Akko’s dominant landmark, the Turkish-style Mosque of el-Jazzar



CRUSADER CITY

 



  • El-Jazzar St.
  • Tel: (04) 995 6706.
  • 8:30am–4pm Sun–Thu, 8:30am–2pm Fri.

When the Ottoman governors rebuilt Akko they did so on top of the ruins of the Crusader city. The Crusader-era street level lies some 8 m (25 ft) below that of today. Part of it has been excavated revealing a subterranean wealth of well-preserved examples of 12th- and 13th-century streets and buildings. There are some amazingly grand Gothic knights’ halls, each belonging to one of the nations represented in the crusading Order of the Knights Hospitallers: Auvergne, England, France, Germany, Provence and Spain. From the halls, a narrow passage leads to a large refectory with huge columns; in two corners you can still see carved lilies that may indicate building work done in the period of Louis VII of France, who arrived at Akko in 1148. One of Akko’s other well-known visitors was Marco Polo and it is quite possible that he dined in this very room. Below the refectory is a network of underground passageways that lead to an area known as El-Bosta (from the Arabic for “post office”, which is what the Turks used this space for); divided by columns into six sections, it was probably the Crusaders’ infirmary.
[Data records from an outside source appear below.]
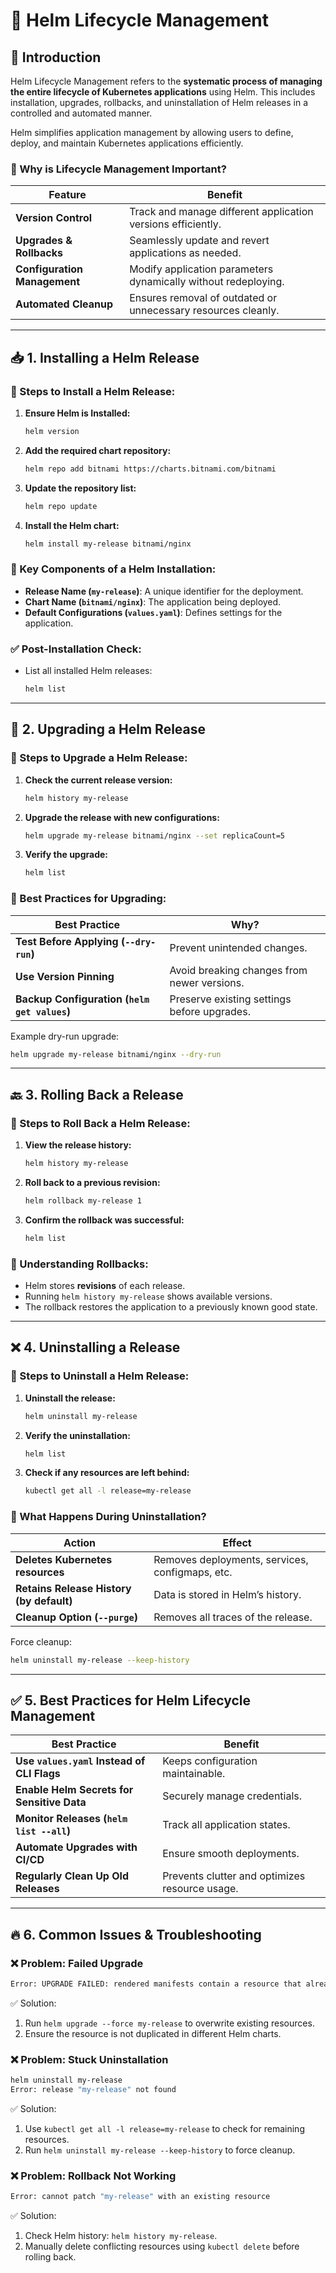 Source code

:# 🔄 Helm Lifecycle Management

## 📖 Introduction

Helm Lifecycle Management refers to the **systematic process of managing the entire lifecycle of Kubernetes applications** using Helm. This includes installation, upgrades, rollbacks, and uninstallation of Helm releases in a controlled and automated manner.

Helm simplifies application management by allowing users to define, deploy, and maintain Kubernetes applications efficiently. 

### 🎯 Why is Lifecycle Management Important?

| Feature        | Benefit |
|---------------|---------|
| **Version Control** | Track and manage different application versions efficiently. |
| **Upgrades & Rollbacks** | Seamlessly update and revert applications as needed. |
| **Configuration Management** | Modify application parameters dynamically without redeploying. |
| **Automated Cleanup** | Ensures removal of outdated or unnecessary resources cleanly. |

---

## 📥 1. Installing a Helm Release

### 📌 Steps to Install a Helm Release:
1. **Ensure Helm is Installed:**
   ```sh
   helm version
   ```
2. **Add the required chart repository:**
   ```sh
   helm repo add bitnami https://charts.bitnami.com/bitnami
   ```
3. **Update the repository list:**
   ```sh
   helm repo update
   ```
4. **Install the Helm chart:**
   ```sh
   helm install my-release bitnami/nginx
   ```

### 🔹 Key Components of a Helm Installation:
- **Release Name (`my-release`)**: A unique identifier for the deployment.
- **Chart Name (`bitnami/nginx`)**: The application being deployed.
- **Default Configurations (`values.yaml`)**: Defines settings for the application.

### ✅ Post-Installation Check:
- List all installed Helm releases:
  ```sh
  helm list
  ```

---

## 🔄 2. Upgrading a Helm Release

### 📌 Steps to Upgrade a Helm Release:
1. **Check the current release version:**
   ```sh
   helm history my-release
   ```
2. **Upgrade the release with new configurations:**
   ```sh
   helm upgrade my-release bitnami/nginx --set replicaCount=5
   ```
3. **Verify the upgrade:**
   ```sh
   helm list
   ```

### 🔹 Best Practices for Upgrading:
| Best Practice | Why? |
|--------------|------|
| **Test Before Applying (`--dry-run`)** | Prevent unintended changes. |
| **Use Version Pinning** | Avoid breaking changes from newer versions. |
| **Backup Configuration (`helm get values`)** | Preserve existing settings before upgrades. |

Example dry-run upgrade:
```sh
helm upgrade my-release bitnami/nginx --dry-run
```

---

## 🔙 3. Rolling Back a Release

### 📌 Steps to Roll Back a Helm Release:
1. **View the release history:**
   ```sh
   helm history my-release
   ```
2. **Roll back to a previous revision:**
   ```sh
   helm rollback my-release 1
   ```
3. **Confirm the rollback was successful:**
   ```sh
   helm list
   ```

### 🔹 Understanding Rollbacks:
- Helm stores **revisions** of each release.
- Running `helm history my-release` shows available versions.
- The rollback restores the application to a previously known good state.

---

## ❌ 4. Uninstalling a Release

### 📌 Steps to Uninstall a Helm Release:
1. **Uninstall the release:**
   ```sh
   helm uninstall my-release
   ```
2. **Verify the uninstallation:**
   ```sh
   helm list
   ```
3. **Check if any resources are left behind:**
   ```sh
   kubectl get all -l release=my-release
   ```

### 🔹 What Happens During Uninstallation?
| Action | Effect |
|--------|--------|
| **Deletes Kubernetes resources** | Removes deployments, services, configmaps, etc. |
| **Retains Release History (by default)** | Data is stored in Helm’s history. |
| **Cleanup Option (`--purge`)** | Removes all traces of the release. |

Force cleanup:
```sh
helm uninstall my-release --keep-history
```

---

## ✅ 5. Best Practices for Helm Lifecycle Management

| Best Practice | Benefit |
|--------------|---------|
| **Use `values.yaml` Instead of CLI Flags** | Keeps configuration maintainable. |
| **Enable Helm Secrets for Sensitive Data** | Securely manage credentials. |
| **Monitor Releases (`helm list --all`)** | Track all application states. |
| **Automate Upgrades with CI/CD** | Ensure smooth deployments. |
| **Regularly Clean Up Old Releases** | Prevents clutter and optimizes resource usage. |

---

## 🔥 6. Common Issues & Troubleshooting

### ❌ Problem: Failed Upgrade
```sh
Error: UPGRADE FAILED: rendered manifests contain a resource that already exists
```
✅ Solution:
1. Run `helm upgrade --force my-release` to overwrite existing resources.
2. Ensure the resource is not duplicated in different Helm charts.

### ❌ Problem: Stuck Uninstallation
```sh
helm uninstall my-release
Error: release "my-release" not found
```
✅ Solution:
1. Use `kubectl get all -l release=my-release` to check for remaining resources.
2. Run `helm uninstall my-release --keep-history` to force cleanup.

### ❌ Problem: Rollback Not Working
```sh
Error: cannot patch "my-release" with an existing resource
```
✅ Solution:
1. Check Helm history: `helm history my-release`.
2. Manually delete conflicting resources using `kubectl delete` before rolling back.


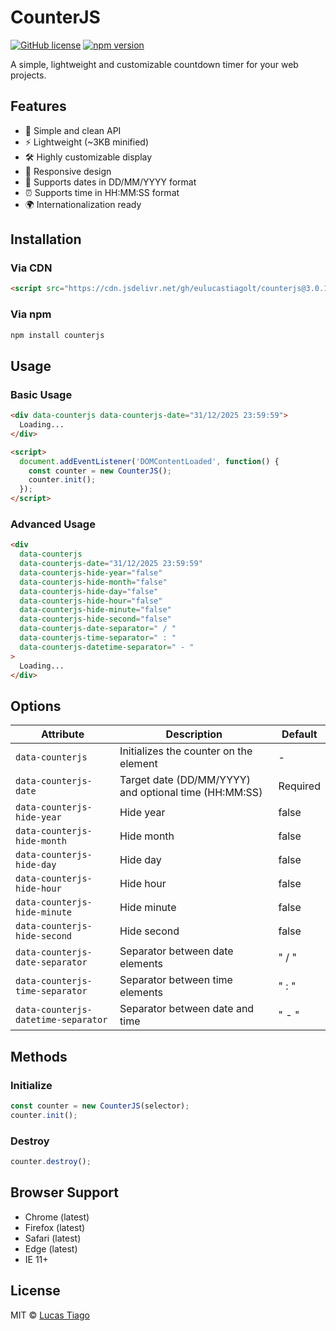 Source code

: # CounterJS

[![GitHub license](https://img.shields.io/github/license/eulucastiagolt/counterjs)](https://github.com/eulucastiagolt/counterjs/blob/main/LICENSE)
[![npm version](https://img.shields.io/npm/v/counterjs)](https://www.npmjs.com/package/counterjs)

A simple, lightweight and customizable countdown timer for your web projects.

## Features

- 🎨 Simple and clean API
- ⚡ Lightweight (~3KB minified)
- 🛠️ Highly customizable display
- 📱 Responsive design
- 📅 Supports dates in DD/MM/YYYY format
- ⏰ Supports time in HH:MM:SS format
- 🌍 Internationalization ready

## Installation

### Via CDN

```html
<script src="https://cdn.jsdelivr.net/gh/eulucastiagolt/counterjs@3.0.1/counter.min.js"></script>
```

### Via npm

```bash
npm install counterjs
```

## Usage

### Basic Usage

```html
<div data-counterjs data-counterjs-date="31/12/2025 23:59:59">
  Loading...
</div>

<script>
  document.addEventListener('DOMContentLoaded', function() {
    const counter = new CounterJS();
    counter.init();
  });
</script>
```

### Advanced Usage

```html
<div 
  data-counterjs
  data-counterjs-date="31/12/2025 23:59:59"
  data-counterjs-hide-year="false"
  data-counterjs-hide-month="false"
  data-counterjs-hide-day="false"
  data-counterjs-hide-hour="false"
  data-counterjs-hide-minute="false"
  data-counterjs-hide-second="false"
  data-counterjs-date-separator=" / "
  data-counterjs-time-separator=" : "
  data-counterjs-datetime-separator=" - "
>
  Loading...
</div>
```

## Options

| Attribute | Description | Default |
|-----------|-------------|---------|
| `data-counterjs` | Initializes the counter on the element | - |
| `data-counterjs-date` | Target date (DD/MM/YYYY) and optional time (HH:MM:SS) | Required |
| `data-counterjs-hide-year` | Hide year | false |
| `data-counterjs-hide-month` | Hide month | false |
| `data-counterjs-hide-day` | Hide day | false |
| `data-counterjs-hide-hour` | Hide hour | false |
| `data-counterjs-hide-minute` | Hide minute | false |
| `data-counterjs-hide-second` | Hide second | false |
| `data-counterjs-date-separator` | Separator between date elements | " / " |
| `data-counterjs-time-separator` | Separator between time elements | " : " |
| `data-counterjs-datetime-separator` | Separator between date and time | " - " |

## Methods

### Initialize

```javascript
const counter = new CounterJS(selector);
counter.init();
```

### Destroy

```javascript
counter.destroy();
```

## Browser Support

- Chrome (latest)
- Firefox (latest)
- Safari (latest)
- Edge (latest)
- IE 11+

## License

MIT © [Lucas Tiago](https://github.com/eulucastiagolt)
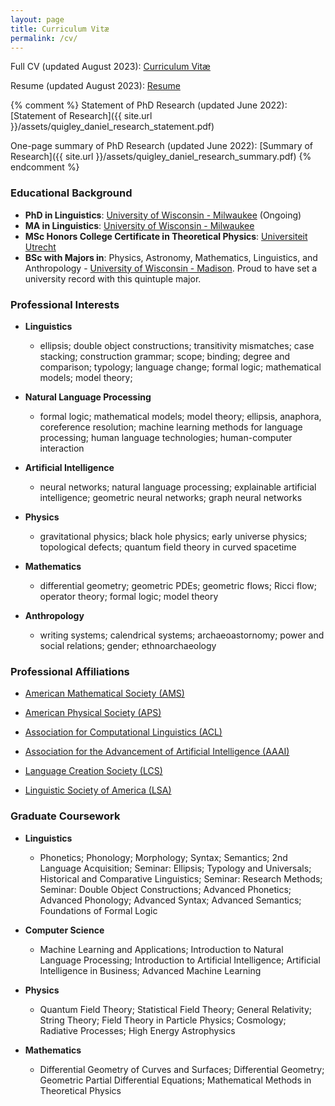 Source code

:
 ```yaml
---
layout: page
title: Curriculum Vitæ
permalink: /cv/
---
```


Full CV (updated August 2023): [Curriculum Vitæ](/assets/quigley_daniel_cv.pdf)

Resume (updated August 2023): [Resume](/assets/quigley_daniel_resume.pdf)

{% comment %}
Statement of PhD Research (updated June 2022): [Statement of Research]({{ site.url }}/assets/quigley_daniel_research_statement.pdf)

One-page summary of PhD Research (updated June 2022): [Summary of Research]({{ site.url }}/assets/quigley_daniel_research_summary.pdf)
{% endcomment %}

### Educational Background

- **PhD in Linguistics**: [University of Wisconsin - Milwaukee](https://uwm.edu/) (Ongoing)
- **MA in Linguistics**: [University of Wisconsin - Milwaukee](https://uwm.edu/)
- **MSc Honors College Certificate in Theoretical Physics**: [Universiteit Utrecht](https://www.uu.nl/en)
- **BSc with Majors in**: Physics, Astronomy, Mathematics, Linguistics, and Anthropology - [University of Wisconsin - Madison](https://www.wisc.edu/). Proud to have set a university record with this quintuple major.


### Professional Interests

* **Linguistics**
  - ellipsis; double object constructions; transitivity mismatches; case stacking; construction grammar; scope; binding; degree and comparison; typology; language change; formal logic; mathematical models; model theory; 

* **Natural Language Processing**
  - formal logic; mathematical models; model theory; ellipsis, anaphora, coreference resolution; machine learning methods for language processing; human language technologies; human-computer interaction

* **Artificial Intelligence**
  - neural networks; natural language processing; explainable artificial intelligence; geometric neural networks; graph neural networks

* **Physics**
  - gravitational physics; black hole physics; early universe physics; topological defects; quantum field theory in curved spacetime
  
* **Mathematics**
  - differential geometry; geometric PDEs; geometric flows; Ricci flow; operator theory; formal logic; model theory

* **Anthropology**
  - writing systems; calendrical systems; archaeoastornomy; power and social relations; gender; ethnoarchaeology

### Professional Affiliations

* [American Mathematical Society (AMS)](https://www.ams.org/home/page)

* [American Physical Society (APS)](https://www.aps.org/)

* [Association for Computational Linguistics (ACL)](https://www.aclweb.org)

* [Association for the Advancement of Artificial Intelligence (AAAI)](https://www.aaai.org/)

* [Language Creation Society (LCS)](https://conlang.org/)

* [Linguistic Society of America (LSA)](https://www.linguisticsociety.org/)

### Graduate Coursework

* **Linguistics**
  - Phonetics; Phonology; Morphology; Syntax; Semantics; 2nd Language Acquisition; Seminar: Ellipsis; Typology and Universals; Historical and Comparative Linguistics; Seminar: Research Methods; Seminar: Double Object Constructions; Advanced Phonetics; Advanced Phonology; Advanced Syntax; Advanced Semantics; Foundations of Formal Logic

* **Computer Science**
  - Machine Learning and Applications; Introduction to Natural Language Processing; Introduction to Artificial Intelligence; Artificial Intelligence in Business; Advanced Machine Learning

* **Physics**
  - Quantum Field Theory; Statistical Field Theory; General Relativity; String Theory; Field Theory in Particle Physics; Cosmology; Radiative Processes; High Energy Astrophysics

* **Mathematics**
  - Differential Geometry of Curves and Surfaces; Differential Geometry; Geometric Partial Differential Equations; Mathematical Methods in Theoretical Physics

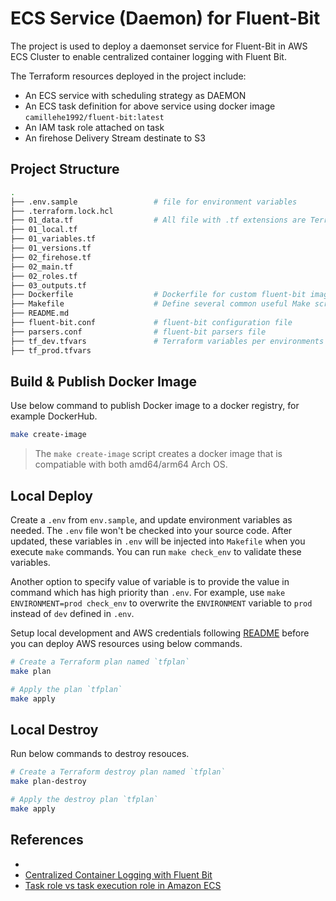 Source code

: # ECS Service (Daemon) for Fluent-Bit

The project is used to deploy a daemonset service for Fluent-Bit in AWS ECS Cluster to enable centralized container logging with Fluent Bit.

The Terraform resources deployed in the project include:

- An ECS service with scheduling strategy as DAEMON
- An ECS task definition for above service using docker image `camillehe1992/fluent-bit:latest`
- An IAM task role attached on task
- An firehose Delivery Stream destinate to S3

## Project Structure

```bash
.
├── .env.sample                 # file for environment variables
├── .terraform.lock.hcl
├── 01_data.tf                  # All file with .tf extensions are Terraform related
├── 01_local.tf
├── 01_variables.tf
├── 01_versions.tf
├── 02_firehose.tf
├── 02_main.tf
├── 02_roles.tf
├── 03_outputs.tf
├── Dockerfile                  # Dockerfile for custom fluent-bit image
├── Makefile                    # Define several common useful Make scripts
├── README.md
├── fluent-bit.conf             # fluent-bit configuration file
├── parsers.conf                # fluent-bit parsers file
├── tf_dev.tfvars               # Terraform variables per environments
├── tf_prod.tfvars
```

## Build & Publish Docker Image

Use below command to publish Docker image to a docker registry, for example DockerHub.

```bash
make create-image
```

> The `make create-image` script creates a docker image that is compatiable with both amd64/arm64 Arch OS.

## Local Deploy

Create a `.env` from `env.sample`, and update environment variables as needed. The `.env` file won't be checked into your source code. After updated, these variables in `.env` will be injected into `Makefile` when you execute `make` commands. You can run `make check_env` to validate these variables.

Another option to specify value of variable is to provide the value in command which has high priority than `.env`. For example, use `make ENVIRONMENT=prod check_env` to overwrite the `ENVIRONMENT` variable to `prod` instead of `dev` defined in `.env`.

Setup local development and AWS credentials following [README](../README.md) before you can deploy AWS resources using below commands.

```bash
# Create a Terraform plan named `tfplan`
make plan

# Apply the plan `tfplan`
make apply
```

## Local Destroy

Run below commands to destroy resouces.

```bash
# Create a Terraform destroy plan named `tfplan`
make plan-destroy

# Apply the destroy plan `tfplan`
make apply
```

## References

- [](https://fluentbit.io/)
- [Centralized Container Logging with Fluent Bit](https://aws.amazon.com/blogs/opensource/centralized-container-logging-fluent-bit/)
- [Task role vs task execution role in Amazon ECS](https://towardsthecloud.com/amazon-ecs-task-role-vs-execution-role)
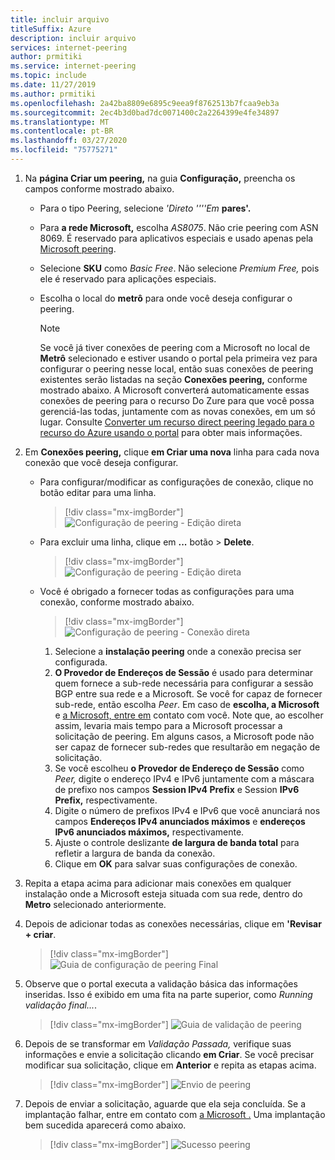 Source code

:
 ```yaml
---
title: incluir arquivo
titleSuffix: Azure
description: incluir arquivo
services: internet-peering
author: prmitiki
ms.service: internet-peering
ms.topic: include
ms.date: 11/27/2019
ms.author: prmitiki
ms.openlocfilehash: 2a42ba8809e6895c9eea9f8762513b7fcaa9eb3a
ms.sourcegitcommit: 2ec4b3d0bad7dc0071400c2a2264399e4fe34897
ms.translationtype: MT
ms.contentlocale: pt-BR
ms.lasthandoff: 03/27/2020
ms.locfileid: "75775271"
---
```

1. Na **página Criar um peering,** na guia **Configuração,** preencha os campos conforme mostrado abaixo.

    * Para o tipo Peering, selecione *'Direto ''''Em* **pares'.**
    * Para **a rede Microsoft,** escolha *AS8075*. Não crie peering com ASN 8069. É reservado para aplicativos especiais e usado apenas pela [Microsoft peering](mailto:peering@microsoft.com).
    * Selecione **SKU** como *Basic Free*. Não selecione *Premium Free,* pois ele é reservado para aplicações especiais.
    * Escolha o local do **metrô** para onde você deseja configurar o peering.

        > [!NOTE]
        > Se você já tiver conexões de peering com a Microsoft no local de **Metrô** selecionado e estiver usando o portal pela primeira vez para configurar o peering nesse local, então suas conexões de peering existentes serão listadas na seção **Conexões peering,** conforme mostrado abaixo. A Microsoft converterá automaticamente essas conexões de peering para o recurso Do Zure para que você possa gerenciá-las todas, juntamente com as novas conexões, em um só lugar. Consulte [Converter um recurso direct peering legado para o recurso do Azure usando o portal](../howto-legacy-direct-portal.md) para obter mais informações.
        >

1. Em **Conexões peering,** clique **em Criar uma nova** linha para cada nova conexão que você deseja configurar.

    * Para configurar/modificar as configurações de conexão, clique no botão editar para uma linha.

        > [!div class="mx-imgBorder"]
        > ![Configuração de peering - Edição direta](../media/setup-direct-conf-tab-edit.png)
    
    * Para excluir uma linha, clique em **...** botão > **Delete**.

        > [!div class="mx-imgBorder"]
        > ![Configuração de peering - Edição direta](../media/setup-direct-conf-tab-delete.png)

    * Você é obrigado a fornecer todas as configurações para uma conexão, conforme mostrado abaixo.

         > [!div class="mx-imgBorder"]
         > ![Configuração de peering - Conexão direta](../media/setup-direct-conf-tab-connection.png)

        1. Selecione a **instalação peering** onde a conexão precisa ser configurada.
        1. **O Provedor de Endereços de Sessão** é usado para determinar quem fornece a sub-rede necessária para configurar a sessão BGP entre sua rede e a Microsoft. Se você for capaz de fornecer sub-rede, então escolha *Peer*. Em caso de **escolha, a Microsoft** e [a Microsoft, entre em](mailto:peering@microsoft.com) contato com você. Note que, ao escolher assim, levaria mais tempo para a Microsoft processar a solicitação de peering. Em alguns casos, a Microsoft pode não ser capaz de fornecer sub-redes que resultarão em negação de solicitação.
        1. Se você escolheu **o Provedor de Endereço de Sessão** como *Peer,* digite o endereço IPv4 e IPv6 juntamente com a máscara de prefixo nos campos **Session IPv4 Prefix** e Session **IPv6 Prefix,** respectivamente.
        1. Digite o número de prefixos IPv4 e IPv6 que você anunciará nos campos **Endereços IPv4 anunciados máximos** e **endereços IPv6 anunciados máximos,** respectivamente.
        1. Ajuste o controle deslizante **de largura de banda total** para refletir a largura de banda da conexão.
        1. Clique em **OK** para salvar suas configurações de conexão.

1. Repita a etapa acima para adicionar mais conexões em qualquer instalação onde a Microsoft esteja situada com sua rede, dentro do **Metro** selecionado anteriormente.

1. Depois de adicionar todas as conexões necessárias, clique em **'Revisar + criar**.

    > [!div class="mx-imgBorder"]
    > ![Guia de configuração de peering Final](../media/setup-direct-conf-tab-final.png)

1. Observe que o portal executa a validação básica das informações inseridas. Isso é exibido em uma fita na parte superior, como *Running validação final...*.

    > [!div class="mx-imgBorder"]
    > ![Guia de validação de peering](../media/setup-direct-review-tab-validation.png)

1. Depois de se transformar em *Validação Passada,* verifique suas informações e envie a solicitação clicando **em Criar**. Se você precisar modificar sua solicitação, clique em **Anterior** e repita as etapas acima.

    > [!div class="mx-imgBorder"]
    > ![Envio de peering](../media/setup-direct-review-tab-submit.png)

1. Depois de enviar a solicitação, aguarde que ela seja concluída. Se a implantação falhar, entre em contato com [a Microsoft .](mailto:peering@microsoft.com) Uma implantação bem sucedida aparecerá como abaixo.

    > [!div class="mx-imgBorder"]
    > ![Sucesso peering](../media/setup-direct-success.png)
Gothic-arched halls of the former Crusader city in Akko


CITADEL

 



  • Off Ha-Hagannah St.
  • Tel: (04) 995 6707.
  • Sun–Fri (Fri: am only).

Akko’s Citadel was built by the Turks in the 18th century on top of Crusader foundations. During the British Mandate it served as a prison for Jewish activists and political prisoners, some of whom were executed in the gallows room. These events are commemorated in the Citadel’s Museum of Underground Prisoners .



MUNICIPAL MUSEUM

 



  • Off El-Jazzar St.
  • Tel: (04) 995 1088.
  • daily (Fri: am only).

This is not a museum as such, but a Turkish bathhouse dating to 1780 and the rule of El-Jazzar (hence the alternative name of Hammam el-Pasha, meaning “Bathhouse of the Governor”). It was in use until as recently as the 1940s and remains in an excellent state of repair. The floors and walls are composed of panels of different coloured marble, and the fountain in the “cold room” (where patrons would relax after bathing) retains most of its beautiful majolica decoration.